(Stored items from a collection)
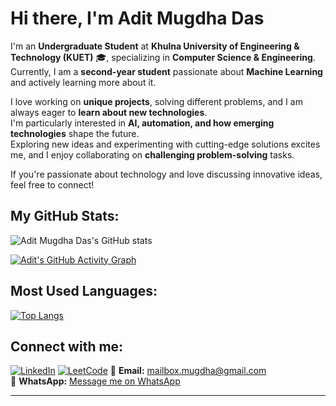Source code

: # Hi there, I'm Adit Mugdha Das 

I'm an **Undergraduate Student** at **Khulna University of Engineering & Technology (KUET)** 🎓, specializing in **Computer Science & Engineering**.  
Currently, I am a **second-year student** passionate about **Machine Learning** and actively learning more about it.  

I love working on **unique projects**, solving different problems, and I am always eager to **learn about new technologies**.  
I'm particularly interested in **AI, automation, and how emerging technologies** shape the future.  
Exploring new ideas and experimenting with cutting-edge solutions excites me, and I enjoy collaborating on **challenging problem-solving** tasks.

If you're passionate about technology and love discussing innovative ideas, feel free to connect!  

##  My GitHub Stats:
![Adit Mugdha Das's GitHub stats](https://github-readme-stats.vercel.app/api?username=Adit-Mugdha-das&show_icons=true&theme=tokyonight)

[![Adit's GitHub Activity Graph](https://github-readme-activity-graph.vercel.app/graph?username=Adit-Mugdha-das&theme=tokyo-night)](https://github.com/Adit-Mugdha-das)

##  Most Used Languages:
[![Top Langs](https://github-readme-stats.vercel.app/api/top-langs/?username=Adit-Mugdha-das&layout=compact&theme=tokyonight)](https://github.com/Adit-Mugdha-das)

##  Connect with me:
[![LinkedIn](https://img.shields.io/badge/-LinkedIn-0077B5?style=flat&logo=Linkedin&logoColor=white)](https://www.linkedin.com/in/adit-mugdha-das-0a6723314/)
[![LeetCode](https://img.shields.io/badge/-LeetCode-FFA116?style=flat&logo=leetcode&logoColor=black)](https://leetcode.com/Mugdha_118/)
📧 **Email:** [mailbox.mugdha@gmail.com](mailto:mailbox.mugdha@gmail.com)  
📱 **WhatsApp:** [Message me on WhatsApp](https://wa.me/8801718108344) 

---

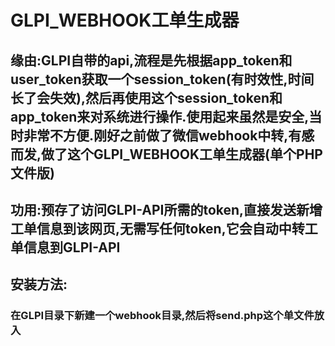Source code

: # GLPI_WEBHOOK工单生成器
## 缘由:GLPI自带的api,流程是先根据app_token和user_token获取一个session_token(有时效性,时间长了会失效),然后再使用这个session_token和app_token来对系统进行操作.使用起来虽然是安全,当时非常不方便.刚好之前做了微信webhook中转,有感而发,做了这个GLPI_WEBHOOK工单生成器(单个PHP文件版)
## 功用:预存了访问GLPI-API所需的token,直接发送新增工单信息到该网页,无需写任何token,它会自动中转工单信息到GLPI-API
## 安装方法:
### 在GLPI目录下新建一个webhook目录,然后将send.php这个单文件放入
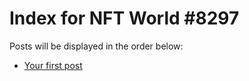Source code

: # Index for NFT World #8297
Posts will be displayed in the order below:

- [Your first post](./001-first.md)

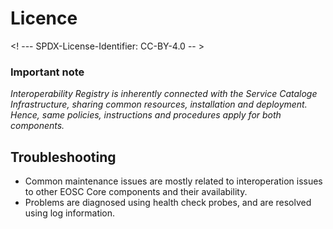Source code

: # Licence

<! --- SPDX-License-Identifier: CC-BY-4.0  -- >

### Important note

*Interoperability Registry is inherently connected with the Service Cataloge Infrastructure, sharing common resources, installation and deployment. Hence, same policies, instructions and procedures apply for both components.* 


## Troubleshooting

- Common maintenance issues are mostly related to interoperation issues to other EOSC Core components and their availability.
- Problems are diagnosed using health check probes, and are resolved using log information.
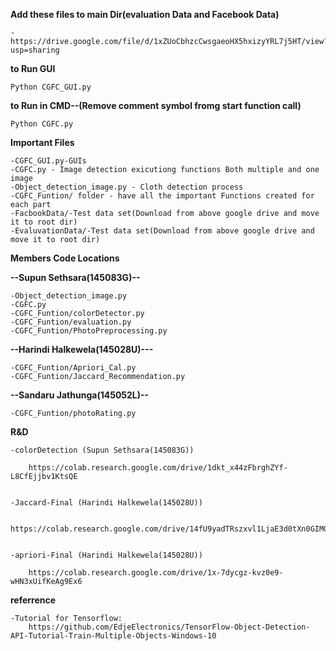 
**Add these files to main Dir(evaluation Data and Facebook Data)**

    -https://drive.google.com/file/d/1xZUoCbhzcCwsgaeoHX5hxizyYRL7j5HT/view?usp=sharing


**to Run GUI**

    Python CGFC_GUI.py


**to Run in CMD--(Remove comment symbol fromg start function call)**

    Python CGFC.py


**Important Files**

    -CGFC_GUI.py-GUIs
    -CGFC.py - Image detection exicutiong functions Both multiple and one image
    -Object_detection_image.py - Cloth detection process
    -CGFC_Funtion/ folder - have all the important Functions created for each part
    -FacbookData/-Test data set(Download from above google drive and move it to root dir)
    -EvaluvationData/-Test data set(Download from above google drive and move it to root dir)



**Members Code Locations**


**--Supun Sethsara(145083G)--**

    -Object_detection_image.py
    -CGFC.py
    -CGFC_Funtion/colorDetector.py
    -CGFC_Funtion/evaluation.py
    -CGFC_Funtion/PhotoPreprocessing.py


**--Harindi Halkewela(145028U)---**

    -CGFC_Funtion/Apriori_Cal.py
    -CGFC_Funtion/Jaccard_Recommendation.py


**--Sandaru Jathunga(145052L)--**

    -CGFC_Funtion/photoRating.py



**R&D**

    -colorDetection (Supun Sethsara(145083G))

        https://colab.research.google.com/drive/1dkt_x44zFbrghZYf-L8CfEjjbv1KtsQE


    -Jaccard-Final (Harindi Halkewela(145028U))

        https://colab.research.google.com/drive/14fU9yadTRszxvl1LjaE3d0tXn0GIMGe5


    -apriori-Final (Harindi Halkewela(145028U))

        https://colab.research.google.com/drive/1x-7dycgz-kvz0e9-wHN3xUifKeAg9Ex6





**referrence**

    -Tutorial for Tensorflow:
        https://github.com/EdjeElectronics/TensorFlow-Object-Detection-API-Tutorial-Train-Multiple-Objects-Windows-10

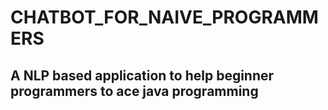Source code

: # CHATBOT_FOR_NAIVE_PROGRAMMERS
<h2>A NLP based application to help beginner programmers to ace java programming</h2> <br/><br/>


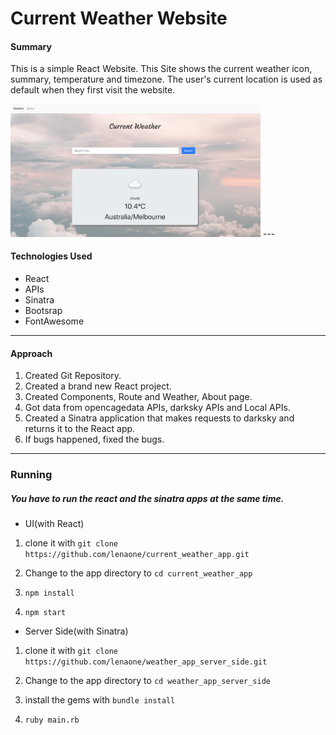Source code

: # Current Weather Website

#### Summary

This is a simple React Website. This Site shows the current weather icon, summary, temperature and timezone.
The user's current location is used as default when they first visit the website.

<img src="https://github.com/lenaone/current_weather_app/blob/master/src/images/weather_page.png?raw=true" width="400" heigh="100"/>
---

#### Technologies Used

- React
- APIs
- Sinatra
- Bootsrap
- FontAwesome

---

#### Approach

1. Created Git Repository.
2. Created a brand new React project.
3. Created Components, Route and Weather, About page.
4. Got data from opencagedata APIs, darksky APIs and Local APIs.
5. Created a Sinatra application that makes requests to darksky and returns it to the React app.
6. If bugs happened, fixed the bugs.

---

### Running

##### You have to run the react and the sinatra apps at the same time.

- UI(with React)

1. clone it with `git clone https://github.com/lenaone/current_weather_app.git`

2. Change to the app directory to `cd current_weather_app`

3. `npm install`

4. `npm start`

- Server Side(with Sinatra)

1. clone it with `git clone https://github.com/lenaone/weather_app_server_side.git`

2. Change to the app directory to `cd weather_app_server_side`

3. install the gems with `bundle install`

4. `ruby main.rb`
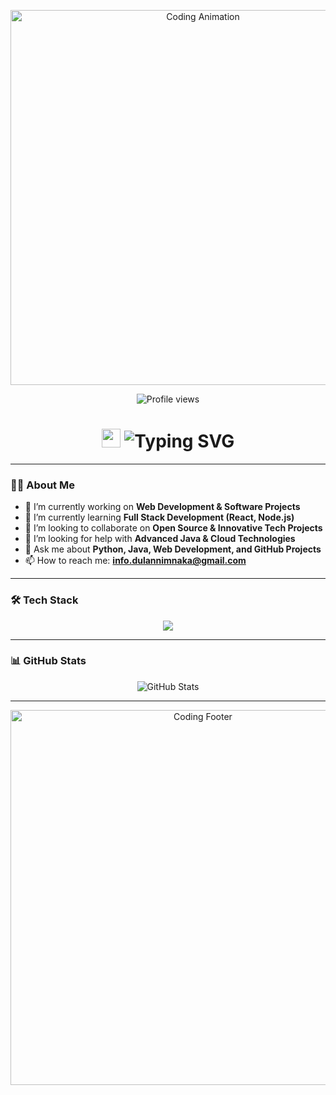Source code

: <!-- Profile Header -->
<p align="center">
  <img src="https://media.giphy.com/media/26tn33aiTi1jkl6H6/giphy.gif" width="600" alt="Coding Animation">
</p>

<p align="center">
  <img src="https://komarev.com/ghpvc/?username=dulan-nimnakae&style=flat-square&color=blue" alt="Profile views" />
</p>

<h1 align="center">
  <img src="https://media.giphy.com/media/hvRJCLFzcasrR4ia7z/giphy.gif" width="30px" alt="waving hand" />
  <img src="https://readme-typing-svg.demolab.com?font=Fira+Code&pause=1000&center=true&vCenter=true&width=435&lines=Hi+!+My+name+is+Dulan+Nimnaka;%20%20A+Passionate+Computer+Science+Student;Software+Developer+%26+Tech+Explorer&color=36BCF7" alt="Typing SVG" />
</h1>


---

### 👨‍💻 About Me
- 🔭 I’m currently working on **Web Development & Software Projects**  
- 🌱 I’m currently learning **Full Stack Development (React, Node.js)**  
- 👯 I’m looking to collaborate on **Open Source & Innovative Tech Projects**  
- 🤔 I’m looking for help with **Advanced Java & Cloud Technologies**  
- 💬 Ask me about **Python, Java, Web Development, and GitHub Projects**  
- 📫 How to reach me: **info.dulannimnaka@gmail.com**   

---

### 🛠 Tech Stack
<p align="center">
  <img src="https://skillicons.dev/icons?i=python,java,html,css,js,git,github" />
</p>

---

### 📊 GitHub Stats
<p align="center">
  <img src="https://github-readme-stats.vercel.app/api?username=dulan-nimnaka&show_icons=true&theme=radical" alt="GitHub Stats" />
</p>
<!--
<p align="center">
  <img src="https://github-readme-streak-stats.herokuapp.com/?user=dulan-nimnaka&theme=radical" alt="GitHub Streak" />
</p>
-->

---

<!-- Footer Animation -->
<p align="center">
  <img src="https://media.giphy.com/media/v1.Y2lkPTc5MGI3NjExaGlqNHZ4dDUwMnBsd3d2bTA5emZ0ZmNyNTQ2dTE5enRhMmJpOTZmaCZlcD12MV9naWZzX3NlYXJjaCZjdD1n/RbDKaczqWovIugyJmW/giphy.gif" width="600" alt="Coding Footer">
</p>
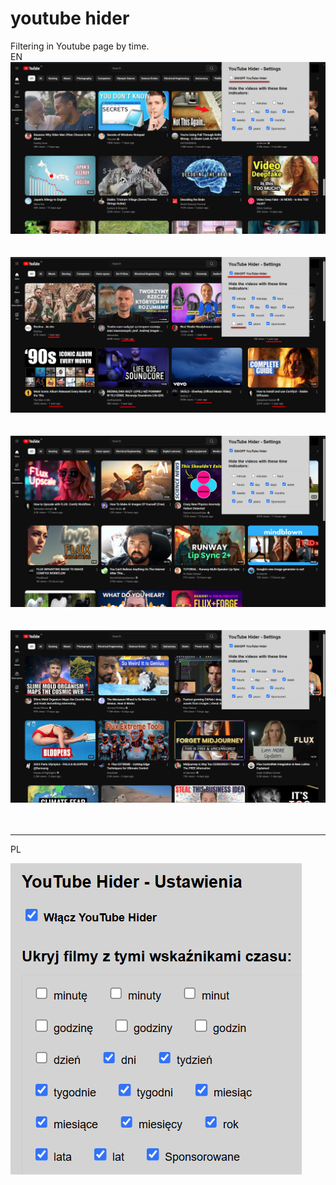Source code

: # youtube hider

Filtering in Youtube page by time.
<br>
EN
![youtubehiderEN0.png](images/youtubehiderEN0.png)
<br>
<br>
<br>
![youtubehiderEN1.png](images/youtubehiderEN1.png)
<br>
<br>
<br>
![youtubehiderEN2.png](images/youtubehiderEN2.png)
<br>
<br>
<br>
![youtubehiderEN3.png](images/youtubehiderEN3.png)
<br>
<br>
<br>
***

PL

![youtubehiderPL.png](images/youtubehiderPL.png)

* [What needs to be done] Please return a copy of each line in the entries that has the string "username".

* [Written solution]
![Adit Mugdha Das's GitHub stats](https://github-readme-stats.vercel.app/api?username=Adit-Mugdha-das&show_icons=true&theme=tokyonight)
[![Adit's GitHub Activity Graph](https://github-readme-activity-graph.vercel.app/graph?username=Adit-Mugdha-das&theme=tokyo-night)](https://github.com/Adit-Mugdha-das)
[![Top Langs](https://github-readme-stats.vercel.app/api/top-langs/?username=Adit-Mugdha-das&layout=compact&theme=tokyonight)](https://github.com/Adit-Mugdha-das)
  <img src="https://komarev.com/ghpvc/?username=dulan-nimnakae&style=flat-square&color=blue" alt="Profile views" />
  <img src="https://github-readme-stats.vercel.app/api?username=dulan-nimnaka&show_icons=true&theme=radical" alt="GitHub Stats" />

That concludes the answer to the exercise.